Assignment: Find every line in the records below that contains the word "klaidą", and copy each such line.

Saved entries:
※
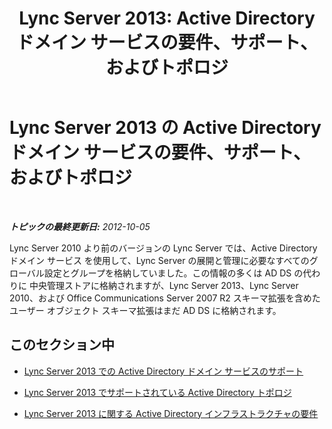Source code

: ﻿---
title: 'Lync Server 2013: Active Directory ドメイン サービスの要件、サポート、およびトポロジ'
TOCTitle: Active Directory ドメイン サービスの要件、サポート、およびトポロジ
ms:assetid: 95bd160f-bcea-4014-a050-8a3cd2f699c8
ms:mtpsurl: https://technet.microsoft.com/ja-jp/library/Gg398760(v=OCS.15)
ms:contentKeyID: 48272901
ms.date: 05/19/2016
mtps_version: v=OCS.15
ms.translationtype: HT
---

# Lync Server 2013 の Active Directory ドメイン サービスの要件、サポート、およびトポロジ

 

_**トピックの最終更新日:** 2012-10-05_

Lync Server 2010 より前のバージョンの Lync Server では、Active Directory ドメイン サービス を使用して、Lync Server の展開と管理に必要なすべてのグローバル設定とグループを格納していました。この情報の多くは AD DS の代わりに 中央管理ストアに格納されますが、Lync Server 2013、Lync Server 2010、および Office Communications Server 2007 R2 スキーマ拡張を含めたユーザー オブジェクト スキーマ拡張はまだ AD DS に格納されます。

## このセクション中

  - [Lync Server 2013 での Active Directory ドメイン サービスのサポート](lync-server-2013-active-directory-domain-services-support.md)

  - [Lync Server 2013 でサポートされている Active Directory トポロジ](lync-server-2013-supported-active-directory-topologies.md)

  - [Lync Server 2013 に関する Active Directory インフラストラクチャの要件](lync-server-2013-active-directory-infrastructure-requirements.md)

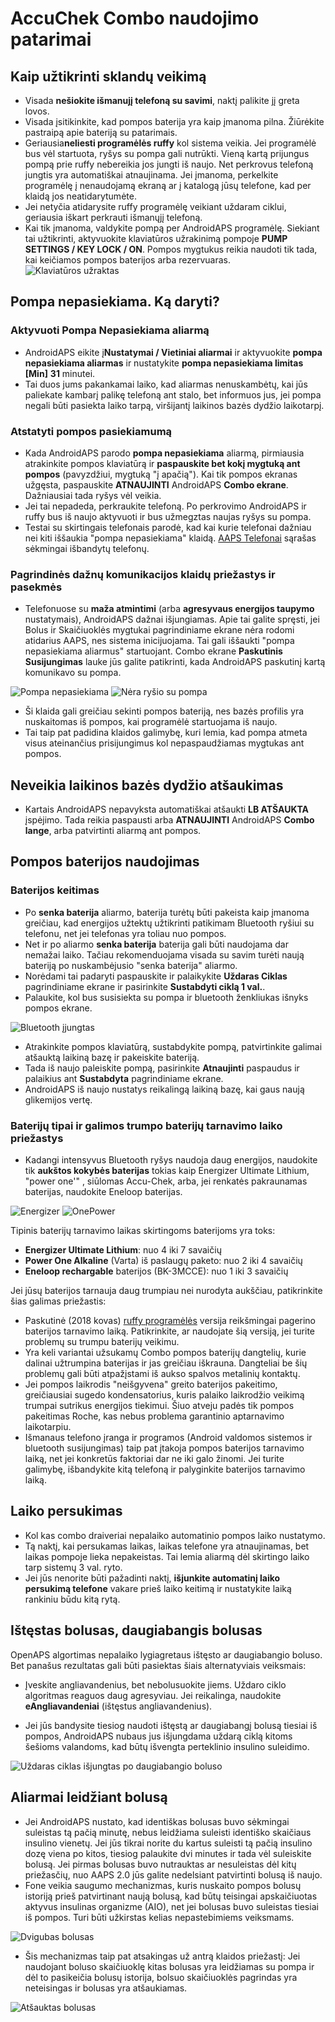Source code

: # AccuChek Combo naudojimo patarimai

## Kaip užtikrinti sklandų veikimą

* Visada **nešiokite išmanujį telefoną su savimi**, naktį palikite jį greta lovos.
* Visada įsitikinkite, kad pompos baterija yra kaip įmanoma pilna. Žiūrėkite pastraipą apie bateriją su patarimais.
* Geriausia**neliesti programėlės ruffy** kol sistema veikia. Jei programėlė bus vėl startuota, ryšys su pompa gali nutrūkti. Vieną kartą prijungus pompą prie ruffy nebereikia jos jungti iš naujo. Net perkrovus telefoną jungtis yra automatiškai atnaujinama. Jei įmanoma, perkelkite programėlę į nenaudojamą ekraną ar į katalogą jūsų telefone, kad per klaidą jos neatidarytumėte.
* Jei netyčia atidarysite ruffy programėlę veikiant uždaram ciklui, geriausia iškart perkrauti išmanųjį telefoną.
* Kai tik įmanoma, valdykite pompą per AndroidAPS programėlę. Siekiant tai užtikrinti, aktyvuokite klaviatūros užrakinimą pompoje **PUMP SETTINGS / KEY LOCK / ON**. Pompos mygtukus reikia naudoti tik tada, kai keičiamos pompos baterijos arba rezervuaras. ![Klaviatūros užraktas](https://github.com/T-o-b-i-a-s/ComboLooping/blob/master/resources/keylock.png?raw=true)

## Pompa nepasiekiama. Ką daryti?

### Aktyvuoti Pompa Nepasiekiama aliarmą

* AndroidAPS eikite į**Nustatymai / Vietiniai aliarmai** ir aktyvuokite **pompa nepasiekiama aliarmas** ir nustatykite **pompa nepasiekiama limitas [Min]** **31** minutei. 
* Tai duos jums pakankamai laiko, kad aliarmas nenuskambėtų, kai jūs paliekate kambarį palikę telefoną ant stalo, bet informuos jus, jei pompa negali būti pasiekta laiko tarpą, viršijantį laikinos bazės dydžio laikotarpį.

### Atstatyti pompos pasiekiamumą

* Kada AndroidAPS parodo **pompa nepasiekiama** aliarmą, pirmiausia atrakinkite pompos klaviatūrą ir **paspauskite bet kokį mygtuką ant pompos** (pavyzdžiui, mygtuką "į apačią"). Kai tik pompos ekranas užgęsta, paspauskite **ATNAUJINTI** AndroidAPS **Combo ekrane**. Dažniausiai tada ryšys vėl veikia.
* Jei tai nepadeda, perkraukite telefoną. Po perkrovimo AndroidAPS ir ruffy bus iš naujo aktyvuoti ir bus užmegztas naujas ryšys su pompa.
* Testai su skirtingais telefonais parodė, kad kai kurie telefonai dažniau nei kiti iššaukia "pompa nepasiekiama" klaidą. [AAPS Telefonai](https://docs.google.com/spreadsheets/d/1gZAsN6f0gv6tkgy9EBsYl0BQNhna0RDqA9QGycAqCQc/edit#gid=698881435) sąrašas sėkmingai išbandytų telefonų. 

### Pagrindinės dažnų komunikacijos klaidų priežastys ir pasekmės

* Telefonuose su **maža atmintimi** (arba **agresyvaus energijos taupymo** nustatymais), AndroidAPS dažnai išjungiamas. Apie tai galite spręsti, jei Bolus ir Skaičiuoklės mygtukai pagrindiniame ekrane nėra rodomi atidarius AAPS, nes sistema inicijuojama. Tai gali iššaukti "pompa nepasiekiama aliarmus" startuojant. Combo ekrane **Paskutinis Susijungimas** lauke jūs galite patikrinti, kada AndroidAPS paskutinį kartą komunikavo su pompa. 

![Pompa nepasiekiama](https://raw.githubusercontent.com/T-o-b-i-a-s/ComboLooping/master/resources/Pump_Unreachable.png) ![Nėra ryšio su pompa](https://raw.githubusercontent.com/T-o-b-i-a-s/ComboLooping/master/resources/No_connection_to_pump.png)

* Ši klaida gali greičiau sekinti pompos bateriją, nes bazės profilis yra nuskaitomas iš pompos, kai programėlė startuojama iš naujo.
* Tai taip pat padidina klaidos galimybę, kuri lemia, kad pompa atmeta visus ateinančius prisijungimus kol nepaspaudžiamas mygtukas ant pompos. 

## Neveikia laikinos bazės dydžio atšaukimas

* Kartais AndroidAPS nepavyksta automatiškai atšaukti **LB ATŠAUKTA** įspėjimo. Tada reikia paspausti arba **ATNAUJINTI** AndroidAPS **Combo lange**, arba patvirtinti aliarmą ant pompos.

## Pompos baterijos naudojimas

### Baterijos keitimas

* Po **senka baterija** aliarmo, baterija turėtų būti pakeista kaip įmanoma greičiau, kad energijos užtektų užtikrinti patikimam Bluetooth ryšiui su telefonu, net jei telefonas yra toliau nuo pompos.
* Net ir po aliarmo **senka baterija** baterija gali būti naudojama dar nemažai laiko. Tačiau rekomenduojama visada su savim turėti naują bateriją po nuskambėjusio "senka baterija" aliarmo.
* Norėdami tai padaryti paspauskite ir palaikykite **Uždaras Ciklas** pagrindiniame ekrane ir pasirinkite **Sustabdyti ciklą 1 val.**. 
* Palaukite, kol bus susisiekta su pompa ir bluetooth ženkliukas išnyks pompos ekrane.

![Bluetooth įjungtas](https://github.com/T-o-b-i-a-s/ComboLooping/blob/master/resources/Compo.png?raw=true)

* Atrakinkite pompos klaviatūrą, sustabdykite pompą, patvirtinkite galimai atšauktą laikiną bazę ir pakeiskite bateriją.
* Tada iš naujo paleiskite pompą, pasirinkite **Atnaujinti** paspaudus ir palaikius ant **Sustabdyta** pagrindiniame ekrane.
* AndroidAPS iš naujo nustatys reikalingą laikiną bazę, kai gaus naują glikemijos vertę. 

### Baterijų tipai ir galimos trumpo baterijų tarnavimo laiko priežastys

* Kadangi intensyvus Bluetooth ryšys naudoja daug energijos, naudokite tik **aukštos kokybės baterijas** tokias kaip Energizer Ultimate Lithium, "power one'" , siūlomas Accu-Chek, arba, jei renkatės pakraunamas baterijas, naudokite Eneloop baterijas. 

![Energizer](https://github.com/T-o-b-i-a-s/ComboLooping/blob/master/resources/energizer-l91aa---image.jpg?raw=true) ![OnePower](https://github.com/T-o-b-i-a-s/ComboLooping/blob/master/resources/PowerOne.png?raw=true)

Tipinis baterijų tarnavimo laikas skirtingoms baterijoms yra toks:

* **Energizer Ultimate Lithium**: nuo 4 iki 7 savaičių
* **Power One Alkaline** (Varta) iš paslaugų paketo: nuo 2 iki 4 savaičių
* **Eneloop rechargable** baterijos (BK-3MCCE): nuo 1 iki 3 savaičių

Jei jūsų baterijos tarnauja daug trumpiau nei nurodyta aukščiau, patikrinkite šias galimas priežastis:

* Paskutinė (2018 kovas) [ruffy programėlės](https://github.com/MilosKozak/ruffy) versija reikšmingai pagerino baterijos tarnavimo laiką. Patikrinkite, ar naudojate šią versiją, jei turite problemų su trumpu baterijų veikimu.
* Yra keli variantai užsukamų Combo pompos baterijų dangtelių, kurie dalinai užtrumpina baterijas ir jas greičiau iškrauna. Dangteliai be šių problemų gali būti atpažįstami iš aukso spalvos metalinių kontaktų.
* Jei pompos laikrodis "neišgyvena" greito baterijos pakeitimo, greičiausiai sugedo kondensatorius, kuris palaiko laikrodžio veikimą trumpai sutrikus energijos tiekimui. Šiuo atveju padės tik pompos pakeitimas Roche, kas nebus problema garantinio aptarnavimo laikotarpiu. 
* Išmanaus telefono įranga ir programos (Android valdomos sistemos ir bluetooth susijungimas) taip pat įtakoja pompos baterijos tarnavimo laiką, net jei konkretūs faktoriai dar ne iki galo žinomi. Jei turite galimybę, išbandykite kitą telefoną ir palyginkite baterijos tarnavimo laiką.

## Laiko persukimas

* Kol kas combo draiveriai nepalaiko automatinio pompos laiko nustatymo.
* Tą naktį, kai persukamas laikas, laikas telefone yra atnaujinamas, bet laikas pompoje lieka nepakeistas. Tai lemia aliarmą dėl skirtingo laiko tarp sistemų 3 val. ryto.
* Jei jūs nenorite būti pažadinti naktį, **išjunkite automatinį laiko persukimą telefone** vakare prieš laiko keitimą ir nustatykite laiką rankiniu būdu kitą rytą.

## Ištęstas bolusas, daugiabangis bolusas

OpenAPS algortimas nepalaiko lygiagretaus ištęsto ar daugiabangio boluso. Bet panašus rezultatas gali būti pasiektas šiais alternatyviais veiksmais:

* Įveskite angliavandenius, bet nebolusuokite jiems. Uždaro ciklo algoritmas reaguos daug agresyviau. Jei reikalinga, naudokite **eAngliavandeniai** (ištęstus angliavandenius).

* Jei jūs bandysite tiesiog naudoti ištęstą ar daugiabangį bolusą tiesiai iš pompos, AndroidAPS nubaus jus išjungdama uždarą ciklą kitoms šešioms valandoms, kad būtų išvengta perteklinio insulino suleidimo.

![Uždaras ciklas išjungtas po daugiabangio boluso](https://raw.githubusercontent.com/T-o-b-i-a-s/ComboLooping/master/resources/Multiwave_Bolus.png)

## Aliarmai leidžiant bolusą

* Jei AndroidAPS nustato, kad identiškas bolusas buvo sėkmingai suleistas tą pačią minutę, nebus leidžiama suleisti identiško skaičiaus insulino vienetų. Jei jūs tikrai norite du kartus suleisti tą pačią insulino dozę viena po kitos, tiesiog palaukite dvi minutes ir tada vėl suleiskite bolusą. Jei pirmas bolusas buvo nutrauktas ar nesuleistas dėl kitų priežasčių, nuo AAPS 2.0 jūs galite nedelsiant patvirtinti bolusą iš naujo.
* Fone veikia saugumo mechanizmas, kuris nuskaito pompos bolusų istoriją prieš patvirtinant naują bolusą, kad būtų teisingai apskaičiuotas aktyvus insulinas organizme (AIO), net jei bolusas buvo suleistas tiesiai iš pompos. Turi būti užkirstas kelias nepastebimiems veiksmams.

![Dvigubas bolusas](https://raw.githubusercontent.com/T-o-b-i-a-s/ComboLooping/f9c56c930dc564c1649cd8e3764e077ffc02c5ef/resources/Doppelbolus.png)

* Šis mechanizmas taip pat atsakingas už antrą klaidos priežastį: Jei naudojant boluso skaičiuoklę kitas bolusas yra leidžiamas su pompa ir dėl to pasikeičia bolusų istorija, bolsuo skaičiuoklės pagrindas yra neteisingas ir bolusas yra atšaukiamas. 

![Atšauktas bolusas](https://raw.githubusercontent.com/T-o-b-i-a-s/ComboLooping/f9c56c930dc564c1649cd8e3764e077ffc02c5ef/resources/History_changed.png)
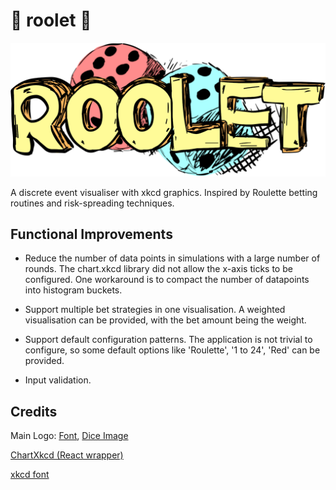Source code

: # :game_die: roolet :game_die:

<p align="center">
  <img src="https://github.com/pikulet/roolet/blob/master/src/images/roolet.png" width="600">
</p>

A discrete event visualiser with xkcd graphics. Inspired by Roulette betting routines and risk-spreading techniques.

## Functional Improvements

- Reduce the number of data points in simulations with a large number of rounds. The chart.xkcd library did not allow the x-axis ticks to be configured. One workaround is to compact the number of datapoints into histogram buckets.

- Support multiple bet strategies in one visualisation. A weighted visualisation can be provided, with the bet amount being the weight.

- Support default configuration patterns. The application is not trivial to configure, so some default options like 'Roulette', '1 to 24', 'Red' can be provided.

- Input validation.

## Credits

Main Logo: [Font](https://www.dafont.com/d-sketch.font), [Dice Image](https://favpng.com/png_view/dice-drawing-dice-sketch-png/piYjC5qg)

[ChartXkcd (React wrapper)](https://github.com/obiwankenoobi/chart.xkcd-react)

[xkcd font](https://github.com/ipython/xkcd-font/blob/master/xkcd-script/font/xkcd-script.woff)
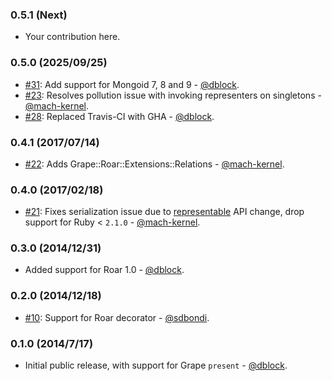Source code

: ### 0.5.1 (Next)

* Your contribution here.

### 0.5.0 (2025/09/25)

* [#31](https://github.com/ruby-grape/grape-roar/pull/31): Add support for Mongoid 7, 8 and 9 - [@dblock](https://github.com/dblock).
* [#23](https://github.com/ruby-grape/grape-roar/pull/23): Resolves pollution issue with invoking representers on singletons - [@mach-kernel](https://github.com/mach-kernel).
* [#28](https://github.com/ruby-grape/grape-roar/pull/28): Replaced Travis-CI with GHA - [@dblock](https://github.com/dblock).

### 0.4.1 (2017/07/14)

* [#22](https://github.com/ruby-grape/grape-roar/pull/22): Adds Grape::Roar::Extensions::Relations - [@mach-kernel](https://github.com/mach-kernel).

### 0.4.0 (2017/02/18)

* [#21](https://github.com/ruby-grape/grape-roar/pull/21): Fixes serialization issue due to [representable](https://github.com/trailblazer/representable) API change, drop support for Ruby < `2.1.0` - [@mach-kernel](https://github.com/mach-kernel).

### 0.3.0 (2014/12/31)

* Added support for Roar 1.0 - [@dblock](https://github.com/dblock).

### 0.2.0 (2014/12/18)

* [#10](https://github.com/ruby-grape/grape-roar/pull/10): Support for Roar decorator - [@sdbondi](https://github.com/sdbondi).

### 0.1.0 (2014/7/17)

* Initial public release, with support for Grape `present` - [@dblock](https://github.com/dblock).
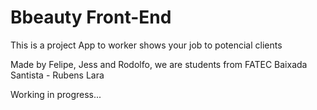 # Bbeauty Front-End

This is a project App to worker shows your job to potencial clients

Made by Felipe, Jess and Rodolfo, we are students from FATEC Baixada Santista - Rubens Lara

Working in progress... 

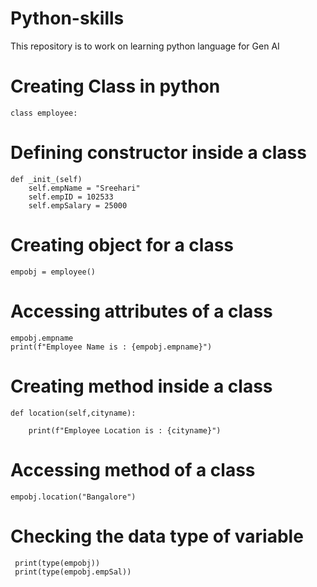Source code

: # Python-skills
This repository is to work on learning python language for Gen AI

# Creating Class in python
    class employee:

# Defining constructor inside a class
    def _init_(self)
        self.empName = "Sreehari"
        self.empID = 102533
        self.empSalary = 25000

# Creating object for a class
    empobj = employee()

# Accessing attributes of a class
    empobj.empname
    print(f"Employee Name is : {empobj.empname}")

# Creating method inside a class
    def location(self,cityname):
        
        print(f"Employee Location is : {cityname}")

# Accessing method of a class
    empobj.location("Bangalore")

# Checking the data type of variable
     print(type(empobj))
     print(type(empobj.empSal))


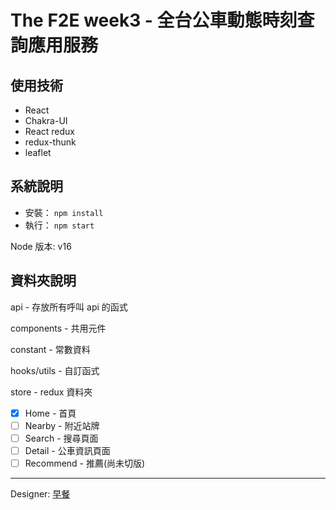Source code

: # The F2E week3 - 全台公車動態時刻查詢應用服務

## 使用技術

- React
- Chakra-UI
- React redux
- redux-thunk
- leaflet

## 系統說明

- 安裝： `npm install`
- 執行： `npm start`

Node 版本: v16

## 資料夾說明

api - 存放所有呼叫 api 的函式

components - 共用元件

constant - 常數資料

hooks/utils - 自訂函式

store - redux 資料夾

- [x] Home - 首頁
- [ ] Nearby - 附近站牌
- [ ] Search - 搜尋頁面
- [ ] Detail - 公車資訊頁面
- [ ] Recommend - 推薦(尚未切版)

---

Designer: [早餐](https://2021.thef2e.com/users/6296427084285739247?week=3&type=1)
※
Solution to this exercise:
* Geriausia**neliesti programėlės ruffy** kol sistema veikia. Jei programėlė bus vėl startuota, ryšys su pompa gali nutrūkti. Vieną kartą prijungus pompą prie ruffy nebereikia jos jungti iš naujo. Net perkrovus telefoną jungtis yra automatiškai atnaujinama. Jei įmanoma, perkelkite programėlę į nenaudojamą ekraną ar į katalogą jūsų telefone, kad per klaidą jos neatidarytumėte.
* Testai su skirtingais telefonais parodė, kad kai kurie telefonai dažniau nei kiti iššaukia "pompa nepasiekiama" klaidą. [AAPS Telefonai](https://docs.google.com/spreadsheets/d/1gZAsN6f0gv6tkgy9EBsYl0BQNhna0RDqA9QGycAqCQc/edit#gid=698881435) sąrašas sėkmingai išbandytų telefonų. 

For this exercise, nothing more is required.